** GIVEN DATA follows **
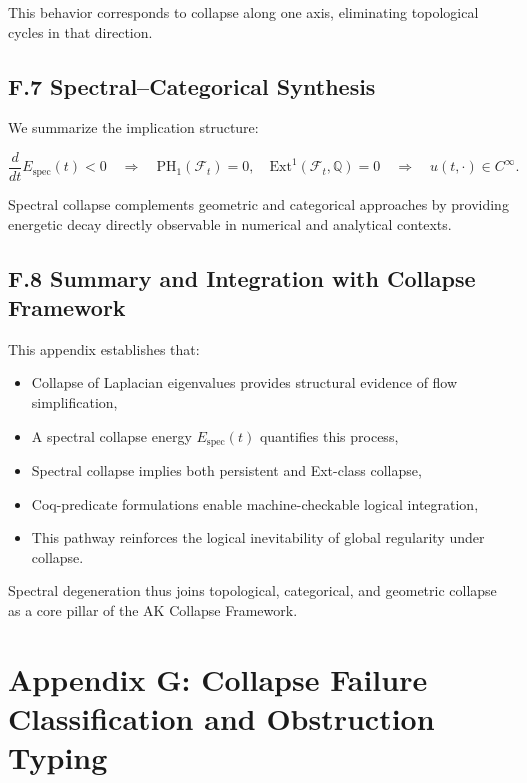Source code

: \documentclass[11pt]{article}
\begin{document}
This behavior corresponds to collapse along one axis, eliminating topological cycles in that direction.

\subsection{F.7 Spectral–Categorical Synthesis}

We summarize the implication structure:

\[
\frac{d}{dt} E_{\mathrm{spec}}(t) < 0 \quad \Rightarrow \quad
\mathrm{PH}_1(\mathcal{F}_t) = 0, \quad \mathrm{Ext}^1(\mathcal{F}_t, \mathbb{Q}) = 0
\quad \Rightarrow \quad u(t,\cdot) \in C^\infty.
\]

Spectral collapse complements geometric and categorical approaches by providing energetic decay directly observable in numerical and analytical contexts.

\subsection{F.8 Summary and Integration with Collapse Framework}

This appendix establishes that:

\begin{itemize}
  \item Collapse of Laplacian eigenvalues provides structural evidence of flow simplification,
  \item A spectral collapse energy \( E_{\mathrm{spec}}(t) \) quantifies this process,
  \item Spectral collapse implies both persistent and Ext-class collapse,
  \item Coq-predicate formulations enable machine-checkable logical integration,
  \item This pathway reinforces the logical inevitability of global regularity under collapse.
\end{itemize}

Spectral degeneration thus joins topological, categorical, and geometric collapse as a core pillar of the AK Collapse Framework.




\appendix
\section*{Appendix G: \texorpdfstring{Collapse Failure Classification and Obstruction Typing}{Collapse Failure Classification and Obstruction Typing}}
\end{document}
** End of GIVEN DATA **
→ AIM OF THE EXERCISE: Precisely the line with "We summarize the" and the lines after it, up to the last line of the entries above, are to be reproduced, and nothing more.

→ RESULT BELOW:
We summarize the implication structure:

\[
\frac{d}{dt} E_{\mathrm{spec}}(t) < 0 \quad \Rightarrow \quad
\mathrm{PH}_1(\mathcal{F}_t) = 0, \quad \mathrm{Ext}^1(\mathcal{F}_t, \mathbb{Q}) = 0
\quad \Rightarrow \quad u(t,\cdot) \in C^\infty.
\]

Spectral collapse complements geometric and categorical approaches by providing energetic decay directly observable in numerical and analytical contexts.

\subsection{F.8 Summary and Integration with Collapse Framework}

This appendix establishes that:

\begin{itemize}
  \item Collapse of Laplacian eigenvalues provides structural evidence of flow simplification,
  \item A spectral collapse energy \( E_{\mathrm{spec}}(t) \) quantifies this process,
  \item Spectral collapse implies both persistent and Ext-class collapse,
  \item Coq-predicate formulations enable machine-checkable logical integration,
  \item This pathway reinforces the logical inevitability of global regularity under collapse.
\end{itemize}

Spectral degeneration thus joins topological, categorical, and geometric collapse as a core pillar of the AK Collapse Framework.




\appendix
\section*{Appendix G: \texorpdfstring{Collapse Failure Classification and Obstruction Typing}{Collapse Failure Classification and Obstruction Typing}}
\end{document}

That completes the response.